Regulation of Glucose-6-Phosphate Dehydrogenase Activity in Uterine Tissue in Organ Culture

Abstract
An organ culture technique, employing a total defined medium, was developed, in which the levels of glucose-6-phosphate dehydrogenase (G6PD) activity in uterine tissue from estradiol-treated ovariectomized mature rats continue to increase in vitro for 18 h at a rate similar to that seen in vivo. Uterine G6PD levels did not increase in vitro in tissue from estrogen-deprived rats even if estradiol (10-6 M) was added in vitro, but the administration of estradiol (5 .mu.g/rat) in vivo for as little as 2 min permitted G6PD levels to increase by 0.03 units/uterus (from 0.075 to 0.108 units/uterus) after the 18 h incubation. The maximum increase of 0.08 units/uterus (from 0.147 to 0.230 units/uterus) was seen in uteri from rats which were given estradiol 12 h prior to sacrifice.
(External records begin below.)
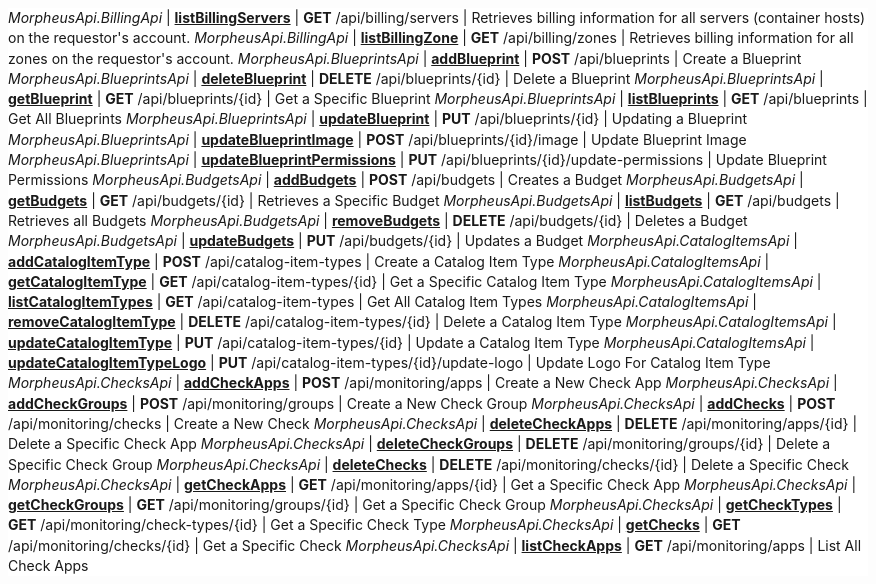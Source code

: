 *MorpheusApi.BillingApi* | [**listBillingServers**](docs/BillingApi.md#listBillingServers) | **GET** /api/billing/servers | Retrieves billing information for all servers (container hosts) on the requestor&#39;s account.
*MorpheusApi.BillingApi* | [**listBillingZone**](docs/BillingApi.md#listBillingZone) | **GET** /api/billing/zones | Retrieves billing information for all zones on the requestor&#39;s account.
*MorpheusApi.BlueprintsApi* | [**addBlueprint**](docs/BlueprintsApi.md#addBlueprint) | **POST** /api/blueprints | Create a Blueprint
*MorpheusApi.BlueprintsApi* | [**deleteBlueprint**](docs/BlueprintsApi.md#deleteBlueprint) | **DELETE** /api/blueprints/{id} | Delete a Blueprint
*MorpheusApi.BlueprintsApi* | [**getBlueprint**](docs/BlueprintsApi.md#getBlueprint) | **GET** /api/blueprints/{id} | Get a Specific Blueprint
*MorpheusApi.BlueprintsApi* | [**listBlueprints**](docs/BlueprintsApi.md#listBlueprints) | **GET** /api/blueprints | Get All Blueprints
*MorpheusApi.BlueprintsApi* | [**updateBlueprint**](docs/BlueprintsApi.md#updateBlueprint) | **PUT** /api/blueprints/{id} | Updating a Blueprint
*MorpheusApi.BlueprintsApi* | [**updateBlueprintImage**](docs/BlueprintsApi.md#updateBlueprintImage) | **POST** /api/blueprints/{id}/image | Update Blueprint Image
*MorpheusApi.BlueprintsApi* | [**updateBlueprintPermissions**](docs/BlueprintsApi.md#updateBlueprintPermissions) | **PUT** /api/blueprints/{id}/update-permissions | Update Blueprint Permissions
*MorpheusApi.BudgetsApi* | [**addBudgets**](docs/BudgetsApi.md#addBudgets) | **POST** /api/budgets | Creates a Budget
*MorpheusApi.BudgetsApi* | [**getBudgets**](docs/BudgetsApi.md#getBudgets) | **GET** /api/budgets/{id} | Retrieves a Specific Budget
*MorpheusApi.BudgetsApi* | [**listBudgets**](docs/BudgetsApi.md#listBudgets) | **GET** /api/budgets | Retrieves all Budgets
*MorpheusApi.BudgetsApi* | [**removeBudgets**](docs/BudgetsApi.md#removeBudgets) | **DELETE** /api/budgets/{id} | Deletes a Budget
*MorpheusApi.BudgetsApi* | [**updateBudgets**](docs/BudgetsApi.md#updateBudgets) | **PUT** /api/budgets/{id} | Updates a Budget
*MorpheusApi.CatalogItemsApi* | [**addCatalogItemType**](docs/CatalogItemsApi.md#addCatalogItemType) | **POST** /api/catalog-item-types | Create a Catalog Item Type
*MorpheusApi.CatalogItemsApi* | [**getCatalogItemType**](docs/CatalogItemsApi.md#getCatalogItemType) | **GET** /api/catalog-item-types/{id} | Get a Specific Catalog Item Type
*MorpheusApi.CatalogItemsApi* | [**listCatalogItemTypes**](docs/CatalogItemsApi.md#listCatalogItemTypes) | **GET** /api/catalog-item-types | Get All Catalog Item Types
*MorpheusApi.CatalogItemsApi* | [**removeCatalogItemType**](docs/CatalogItemsApi.md#removeCatalogItemType) | **DELETE** /api/catalog-item-types/{id} | Delete a Catalog Item Type
*MorpheusApi.CatalogItemsApi* | [**updateCatalogItemType**](docs/CatalogItemsApi.md#updateCatalogItemType) | **PUT** /api/catalog-item-types/{id} | Update a Catalog Item Type
*MorpheusApi.CatalogItemsApi* | [**updateCatalogItemTypeLogo**](docs/CatalogItemsApi.md#updateCatalogItemTypeLogo) | **PUT** /api/catalog-item-types/{id}/update-logo | Update Logo For Catalog Item Type
*MorpheusApi.ChecksApi* | [**addCheckApps**](docs/ChecksApi.md#addCheckApps) | **POST** /api/monitoring/apps | Create a New Check App
*MorpheusApi.ChecksApi* | [**addCheckGroups**](docs/ChecksApi.md#addCheckGroups) | **POST** /api/monitoring/groups | Create a New Check Group
*MorpheusApi.ChecksApi* | [**addChecks**](docs/ChecksApi.md#addChecks) | **POST** /api/monitoring/checks | Create a New Check
*MorpheusApi.ChecksApi* | [**deleteCheckApps**](docs/ChecksApi.md#deleteCheckApps) | **DELETE** /api/monitoring/apps/{id} | Delete a Specific Check App
*MorpheusApi.ChecksApi* | [**deleteCheckGroups**](docs/ChecksApi.md#deleteCheckGroups) | **DELETE** /api/monitoring/groups/{id} | Delete a Specific Check Group
*MorpheusApi.ChecksApi* | [**deleteChecks**](docs/ChecksApi.md#deleteChecks) | **DELETE** /api/monitoring/checks/{id} | Delete a Specific Check
*MorpheusApi.ChecksApi* | [**getCheckApps**](docs/ChecksApi.md#getCheckApps) | **GET** /api/monitoring/apps/{id} | Get a Specific Check App
*MorpheusApi.ChecksApi* | [**getCheckGroups**](docs/ChecksApi.md#getCheckGroups) | **GET** /api/monitoring/groups/{id} | Get a Specific Check Group
*MorpheusApi.ChecksApi* | [**getCheckTypes**](docs/ChecksApi.md#getCheckTypes) | **GET** /api/monitoring/check-types/{id} | Get a Specific Check Type
*MorpheusApi.ChecksApi* | [**getChecks**](docs/ChecksApi.md#getChecks) | **GET** /api/monitoring/checks/{id} | Get a Specific Check
*MorpheusApi.ChecksApi* | [**listCheckApps**](docs/ChecksApi.md#listCheckApps) | **GET** /api/monitoring/apps | List All Check Apps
Tissues from animals given estradiol for > 30 h exhibit a net decrease in G6PD levels under the in vitro conditions. The in vitro increase in G6PD activity is inhibited by the addition of either actinomycin D (5 .mu.g/ml), cycloheximide (5 .mu.g/ml), or cordycepin (150 .mu.g/ml), or by the intrauterine injection of actinomycin D (10 .mu.g/rat). Intrauterine administration of cycloheximide (100 .mu.g/rat) inhibited the in vivo increase in enzyme activity; however, the enzyme levels increased after placement of uterine tissues from these animals into organ culture. The removal of cycloheximide, which was added at the beginning of incubation after the 12th h, restores the ability of the tissues to increase the G6PD activity, and this restoration is not blocked by the addition of actinomycin D, suggesting that the mRNA activity for uterine G6PD accumulates during in vitro inhibition of protein synthesis by cycloheximide. The in vitro increase in uterine G6PD is due to an increase in immunologically identifiable G6PD protein and this increase is due, at least in part, to an increase in the de novo synthesis of the enzyme, as measured by the incorporation of [14C]leucine into immunochemically isolated G6PD protein. Once initiated in vivo by estradiol, the uterus may be capable of continuing in vitro those events, including the synthesis of both RNA and protein, which result in an increased rate of synthesis of uterine G6PD.